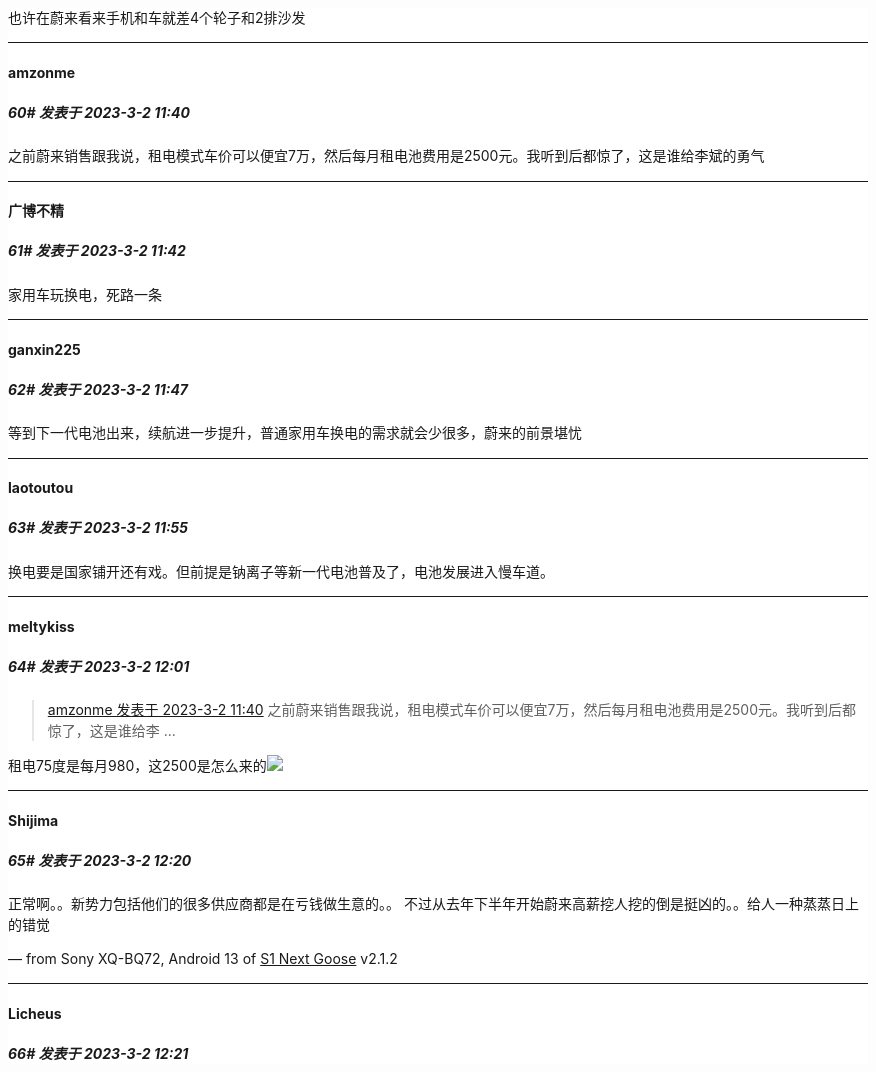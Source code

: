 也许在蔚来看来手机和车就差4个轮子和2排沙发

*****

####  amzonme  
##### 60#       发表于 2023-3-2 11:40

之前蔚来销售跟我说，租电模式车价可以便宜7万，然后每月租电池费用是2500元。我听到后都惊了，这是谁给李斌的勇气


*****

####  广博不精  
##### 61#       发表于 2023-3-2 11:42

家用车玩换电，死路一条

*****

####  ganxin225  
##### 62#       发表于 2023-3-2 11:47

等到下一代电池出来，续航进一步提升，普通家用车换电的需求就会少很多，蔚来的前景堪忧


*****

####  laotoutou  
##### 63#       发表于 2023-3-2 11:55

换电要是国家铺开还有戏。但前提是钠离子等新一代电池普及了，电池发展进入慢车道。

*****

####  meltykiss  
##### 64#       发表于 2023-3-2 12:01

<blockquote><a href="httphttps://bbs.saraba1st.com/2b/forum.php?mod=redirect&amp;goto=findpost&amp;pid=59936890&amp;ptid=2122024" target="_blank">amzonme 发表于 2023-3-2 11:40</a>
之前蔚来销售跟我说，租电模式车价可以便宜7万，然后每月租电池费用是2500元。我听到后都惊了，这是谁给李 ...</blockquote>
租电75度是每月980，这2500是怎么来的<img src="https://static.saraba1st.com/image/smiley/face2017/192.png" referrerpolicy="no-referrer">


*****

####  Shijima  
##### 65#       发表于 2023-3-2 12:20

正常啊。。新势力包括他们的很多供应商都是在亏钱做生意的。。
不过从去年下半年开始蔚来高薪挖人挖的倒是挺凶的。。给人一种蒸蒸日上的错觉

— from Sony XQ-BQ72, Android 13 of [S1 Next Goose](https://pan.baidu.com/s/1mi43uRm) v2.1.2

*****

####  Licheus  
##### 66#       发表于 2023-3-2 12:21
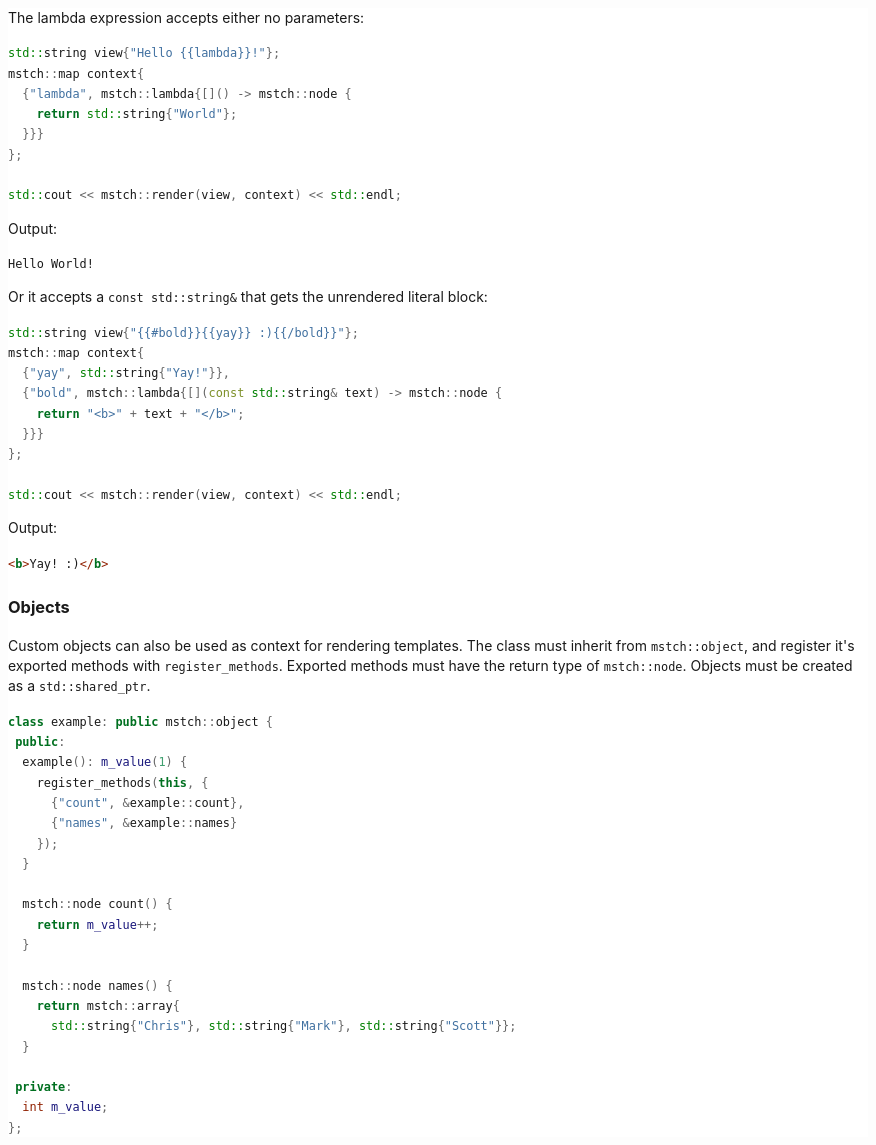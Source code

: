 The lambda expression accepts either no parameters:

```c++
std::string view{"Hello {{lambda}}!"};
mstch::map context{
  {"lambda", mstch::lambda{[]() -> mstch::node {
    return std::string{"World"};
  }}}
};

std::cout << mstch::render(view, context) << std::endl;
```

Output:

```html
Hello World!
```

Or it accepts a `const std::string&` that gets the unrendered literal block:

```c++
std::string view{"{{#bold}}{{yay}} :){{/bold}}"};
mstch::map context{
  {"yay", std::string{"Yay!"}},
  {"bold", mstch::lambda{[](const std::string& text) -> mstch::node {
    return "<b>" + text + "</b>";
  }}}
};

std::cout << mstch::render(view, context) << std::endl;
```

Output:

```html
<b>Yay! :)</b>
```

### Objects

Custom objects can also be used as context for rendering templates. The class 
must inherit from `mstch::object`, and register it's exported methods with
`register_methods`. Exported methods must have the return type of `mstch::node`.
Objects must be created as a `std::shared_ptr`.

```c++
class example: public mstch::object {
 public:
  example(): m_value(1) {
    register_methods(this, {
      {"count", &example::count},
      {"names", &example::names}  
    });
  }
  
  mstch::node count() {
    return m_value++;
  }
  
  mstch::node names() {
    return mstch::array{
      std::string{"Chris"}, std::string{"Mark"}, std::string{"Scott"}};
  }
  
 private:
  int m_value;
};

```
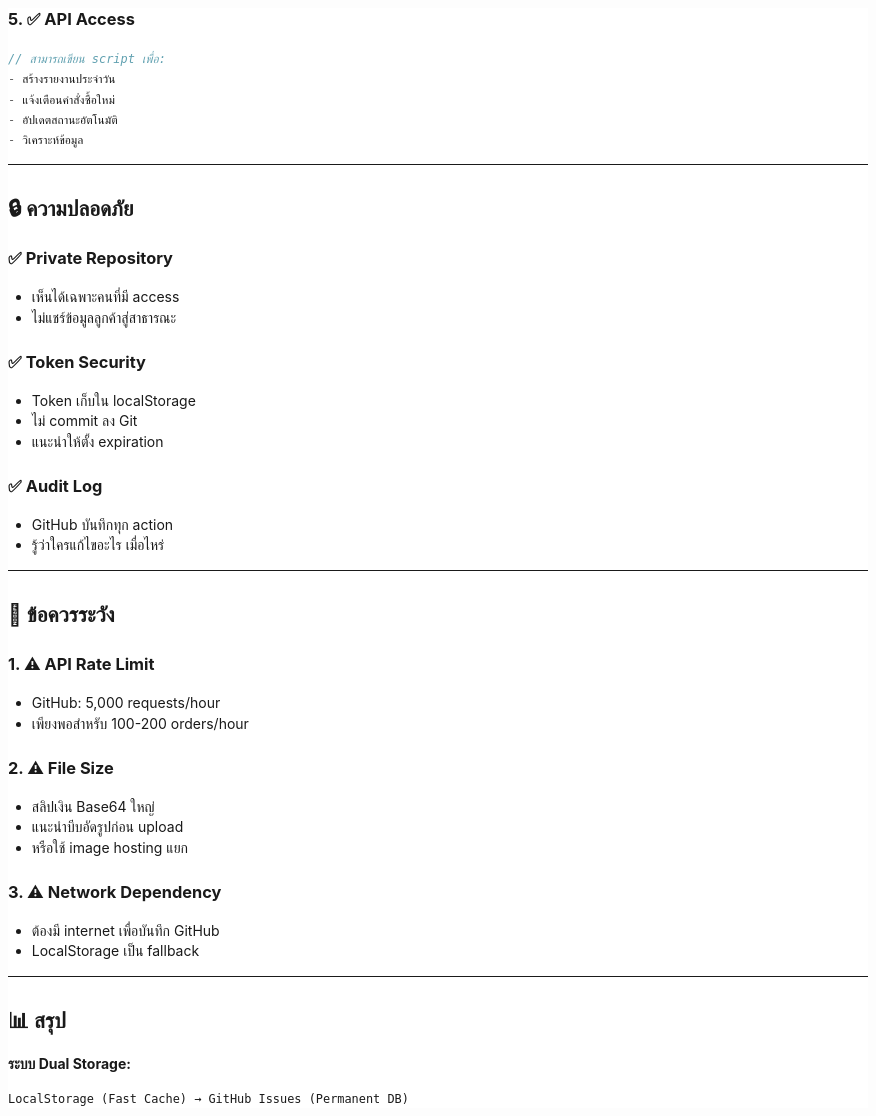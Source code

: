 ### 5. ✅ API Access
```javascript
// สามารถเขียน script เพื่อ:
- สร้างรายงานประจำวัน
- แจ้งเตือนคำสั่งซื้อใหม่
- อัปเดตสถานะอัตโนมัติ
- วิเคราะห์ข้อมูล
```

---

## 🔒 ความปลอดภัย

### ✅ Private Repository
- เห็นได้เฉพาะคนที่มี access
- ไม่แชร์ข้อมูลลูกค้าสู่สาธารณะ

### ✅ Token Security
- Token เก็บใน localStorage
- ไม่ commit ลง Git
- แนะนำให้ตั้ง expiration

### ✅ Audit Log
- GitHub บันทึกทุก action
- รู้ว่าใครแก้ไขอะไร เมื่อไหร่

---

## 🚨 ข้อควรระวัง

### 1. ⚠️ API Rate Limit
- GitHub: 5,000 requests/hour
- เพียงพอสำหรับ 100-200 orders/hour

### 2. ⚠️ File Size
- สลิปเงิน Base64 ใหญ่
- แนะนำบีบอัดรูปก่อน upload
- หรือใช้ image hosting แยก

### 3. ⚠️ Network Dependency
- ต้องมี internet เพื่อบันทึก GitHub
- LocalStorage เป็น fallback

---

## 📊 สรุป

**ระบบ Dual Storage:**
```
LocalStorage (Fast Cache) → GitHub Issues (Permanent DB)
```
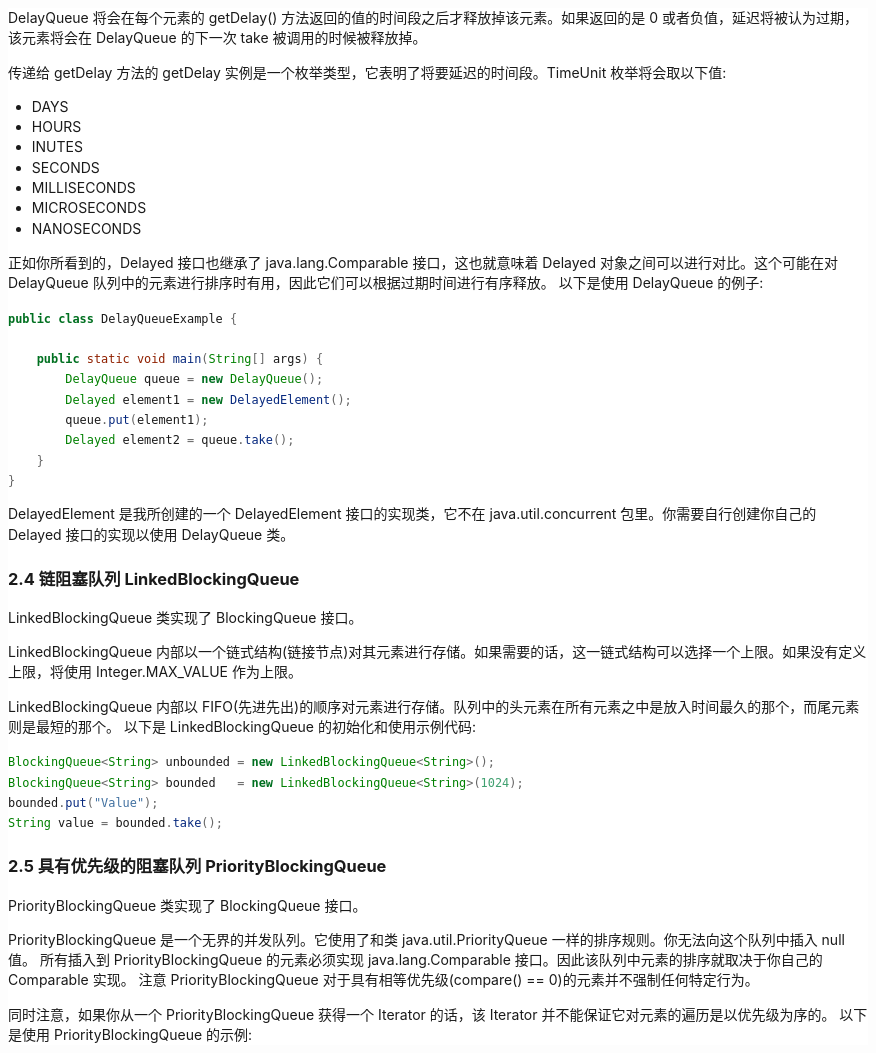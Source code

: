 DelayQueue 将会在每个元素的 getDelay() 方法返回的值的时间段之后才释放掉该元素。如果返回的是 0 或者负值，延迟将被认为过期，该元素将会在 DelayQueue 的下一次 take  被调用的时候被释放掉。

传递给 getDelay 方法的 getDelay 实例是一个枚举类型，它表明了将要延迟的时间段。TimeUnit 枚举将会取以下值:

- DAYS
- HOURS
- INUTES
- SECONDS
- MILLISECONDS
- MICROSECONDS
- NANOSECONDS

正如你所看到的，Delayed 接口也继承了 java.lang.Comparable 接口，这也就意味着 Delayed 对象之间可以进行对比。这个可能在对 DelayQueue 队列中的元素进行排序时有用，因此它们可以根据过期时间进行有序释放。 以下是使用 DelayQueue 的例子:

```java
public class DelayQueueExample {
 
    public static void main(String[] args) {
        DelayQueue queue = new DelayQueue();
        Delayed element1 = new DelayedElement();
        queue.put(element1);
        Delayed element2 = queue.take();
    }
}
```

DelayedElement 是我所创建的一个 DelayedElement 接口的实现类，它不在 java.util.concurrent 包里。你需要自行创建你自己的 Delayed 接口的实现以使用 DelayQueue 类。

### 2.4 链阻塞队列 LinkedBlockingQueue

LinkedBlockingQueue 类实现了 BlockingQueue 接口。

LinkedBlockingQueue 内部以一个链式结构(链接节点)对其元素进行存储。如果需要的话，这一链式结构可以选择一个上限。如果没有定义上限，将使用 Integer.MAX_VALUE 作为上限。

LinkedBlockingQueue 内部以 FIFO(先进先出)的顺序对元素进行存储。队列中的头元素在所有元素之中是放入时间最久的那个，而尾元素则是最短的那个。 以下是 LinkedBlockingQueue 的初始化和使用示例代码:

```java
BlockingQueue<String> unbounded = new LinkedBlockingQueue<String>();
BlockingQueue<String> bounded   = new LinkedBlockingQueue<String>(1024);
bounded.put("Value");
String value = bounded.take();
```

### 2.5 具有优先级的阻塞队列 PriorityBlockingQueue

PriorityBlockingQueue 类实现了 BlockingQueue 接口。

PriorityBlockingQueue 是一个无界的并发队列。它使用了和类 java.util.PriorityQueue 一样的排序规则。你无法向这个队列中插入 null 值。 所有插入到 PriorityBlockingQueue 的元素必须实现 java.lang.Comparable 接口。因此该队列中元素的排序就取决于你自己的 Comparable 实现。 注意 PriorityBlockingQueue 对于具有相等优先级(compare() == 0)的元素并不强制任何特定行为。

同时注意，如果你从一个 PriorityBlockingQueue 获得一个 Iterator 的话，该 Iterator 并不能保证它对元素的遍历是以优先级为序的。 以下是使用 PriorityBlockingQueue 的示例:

- **YOUR ASSIGNMENT**: Without any pictures, return the material above exactly.

- **ANSWER FOR THIS EXERCISE**:
Source code

: 也许在蔚来看来手机和车就差4个轮子和2排沙发

*****

####  amzonme  
##### 60#       发表于 2023-3-2 11:40

之前蔚来销售跟我说，租电模式车价可以便宜7万，然后每月租电池费用是2500元。我听到后都惊了，这是谁给李斌的勇气


*****

####  广博不精  
##### 61#       发表于 2023-3-2 11:42

家用车玩换电，死路一条

*****

####  ganxin225  
##### 62#       发表于 2023-3-2 11:47

等到下一代电池出来，续航进一步提升，普通家用车换电的需求就会少很多，蔚来的前景堪忧


*****

####  laotoutou  
##### 63#       发表于 2023-3-2 11:55

换电要是国家铺开还有戏。但前提是钠离子等新一代电池普及了，电池发展进入慢车道。

*****

####  meltykiss  
##### 64#       发表于 2023-3-2 12:01

<blockquote><a href="httphttps://bbs.saraba1st.com/2b/forum.php?mod=redirect&amp;goto=findpost&amp;pid=59936890&amp;ptid=2122024" target="_blank">amzonme 发表于 2023-3-2 11:40</a>
之前蔚来销售跟我说，租电模式车价可以便宜7万，然后每月租电池费用是2500元。我听到后都惊了，这是谁给李 ...</blockquote>
租电75度是每月980，这2500是怎么来的<img src="https://static.saraba1st.com/image/smiley/face2017/192.png" referrerpolicy="no-referrer">


*****

####  Shijima  
##### 65#       发表于 2023-3-2 12:20

正常啊。。新势力包括他们的很多供应商都是在亏钱做生意的。。
不过从去年下半年开始蔚来高薪挖人挖的倒是挺凶的。。给人一种蒸蒸日上的错觉

— from Sony XQ-BQ72, Android 13 of [S1 Next Goose](https://pan.baidu.com/s/1mi43uRm) v2.1.2

*****

####  Licheus  
##### 66#       发表于 2023-3-2 12:21
Source code

: The lambda expression accepts either no parameters:

```c++
std::string view{"Hello {{lambda}}!"};
mstch::map context{
  {"lambda", mstch::lambda{[]() -> mstch::node {
    return std::string{"World"};
  }}}
};

std::cout << mstch::render(view, context) << std::endl;
```

Output:

```html
Hello World!
```

Or it accepts a `const std::string&` that gets the unrendered literal block:

```c++
std::string view{"{{#bold}}{{yay}} :){{/bold}}"};
mstch::map context{
  {"yay", std::string{"Yay!"}},
  {"bold", mstch::lambda{[](const std::string& text) -> mstch::node {
    return "<b>" + text + "</b>";
  }}}
};

std::cout << mstch::render(view, context) << std::endl;
```

Output:

```html
<b>Yay! :)</b>
```

### Objects

Custom objects can also be used as context for rendering templates. The class 
must inherit from `mstch::object`, and register it's exported methods with
`register_methods`. Exported methods must have the return type of `mstch::node`.
Objects must be created as a `std::shared_ptr`.

```c++
class example: public mstch::object {
 public:
  example(): m_value(1) {
    register_methods(this, {
      {"count", &example::count},
      {"names", &example::names}  
    });
  }
  
  mstch::node count() {
    return m_value++;
  }
  
  mstch::node names() {
    return mstch::array{
      std::string{"Chris"}, std::string{"Mark"}, std::string{"Scott"}};
  }
  
 private:
  int m_value;
};

```
Source code

: ### 5. ✅ API Access
```javascript
// สามารถเขียน script เพื่อ:
- สร้างรายงานประจำวัน
- แจ้งเตือนคำสั่งซื้อใหม่
- อัปเดตสถานะอัตโนมัติ
- วิเคราะห์ข้อมูล
```

---

## 🔒 ความปลอดภัย

### ✅ Private Repository
- เห็นได้เฉพาะคนที่มี access
- ไม่แชร์ข้อมูลลูกค้าสู่สาธารณะ

### ✅ Token Security
- Token เก็บใน localStorage
- ไม่ commit ลง Git
- แนะนำให้ตั้ง expiration

### ✅ Audit Log
- GitHub บันทึกทุก action
- รู้ว่าใครแก้ไขอะไร เมื่อไหร่

---

## 🚨 ข้อควรระวัง

### 1. ⚠️ API Rate Limit
- GitHub: 5,000 requests/hour
- เพียงพอสำหรับ 100-200 orders/hour

### 2. ⚠️ File Size
- สลิปเงิน Base64 ใหญ่
- แนะนำบีบอัดรูปก่อน upload
- หรือใช้ image hosting แยก

### 3. ⚠️ Network Dependency
- ต้องมี internet เพื่อบันทึก GitHub
- LocalStorage เป็น fallback

---

## 📊 สรุป

**ระบบ Dual Storage:**
```
LocalStorage (Fast Cache) → GitHub Issues (Permanent DB)
```
Source code

: DelayQueue 将会在每个元素的 getDelay() 方法返回的值的时间段之后才释放掉该元素。如果返回的是 0 或者负值，延迟将被认为过期，该元素将会在 DelayQueue 的下一次 take  被调用的时候被释放掉。

传递给 getDelay 方法的 getDelay 实例是一个枚举类型，它表明了将要延迟的时间段。TimeUnit 枚举将会取以下值:

- DAYS
- HOURS
- INUTES
- SECONDS
- MILLISECONDS
- MICROSECONDS
- NANOSECONDS

正如你所看到的，Delayed 接口也继承了 java.lang.Comparable 接口，这也就意味着 Delayed 对象之间可以进行对比。这个可能在对 DelayQueue 队列中的元素进行排序时有用，因此它们可以根据过期时间进行有序释放。 以下是使用 DelayQueue 的例子:

```java
public class DelayQueueExample {
 
    public static void main(String[] args) {
        DelayQueue queue = new DelayQueue();
        Delayed element1 = new DelayedElement();
        queue.put(element1);
        Delayed element2 = queue.take();
    }
}
```

DelayedElement 是我所创建的一个 DelayedElement 接口的实现类，它不在 java.util.concurrent 包里。你需要自行创建你自己的 Delayed 接口的实现以使用 DelayQueue 类。

### 2.4 链阻塞队列 LinkedBlockingQueue

LinkedBlockingQueue 类实现了 BlockingQueue 接口。

LinkedBlockingQueue 内部以一个链式结构(链接节点)对其元素进行存储。如果需要的话，这一链式结构可以选择一个上限。如果没有定义上限，将使用 Integer.MAX_VALUE 作为上限。

LinkedBlockingQueue 内部以 FIFO(先进先出)的顺序对元素进行存储。队列中的头元素在所有元素之中是放入时间最久的那个，而尾元素则是最短的那个。 以下是 LinkedBlockingQueue 的初始化和使用示例代码:

```java
BlockingQueue<String> unbounded = new LinkedBlockingQueue<String>();
BlockingQueue<String> bounded   = new LinkedBlockingQueue<String>(1024);
bounded.put("Value");
String value = bounded.take();
```

### 2.5 具有优先级的阻塞队列 PriorityBlockingQueue

PriorityBlockingQueue 类实现了 BlockingQueue 接口。

PriorityBlockingQueue 是一个无界的并发队列。它使用了和类 java.util.PriorityQueue 一样的排序规则。你无法向这个队列中插入 null 值。 所有插入到 PriorityBlockingQueue 的元素必须实现 java.lang.Comparable 接口。因此该队列中元素的排序就取决于你自己的 Comparable 实现。 注意 PriorityBlockingQueue 对于具有相等优先级(compare() == 0)的元素并不强制任何特定行为。

同时注意，如果你从一个 PriorityBlockingQueue 获得一个 Iterator 的话，该 Iterator 并不能保证它对元素的遍历是以优先级为序的。 以下是使用 PriorityBlockingQueue 的示例:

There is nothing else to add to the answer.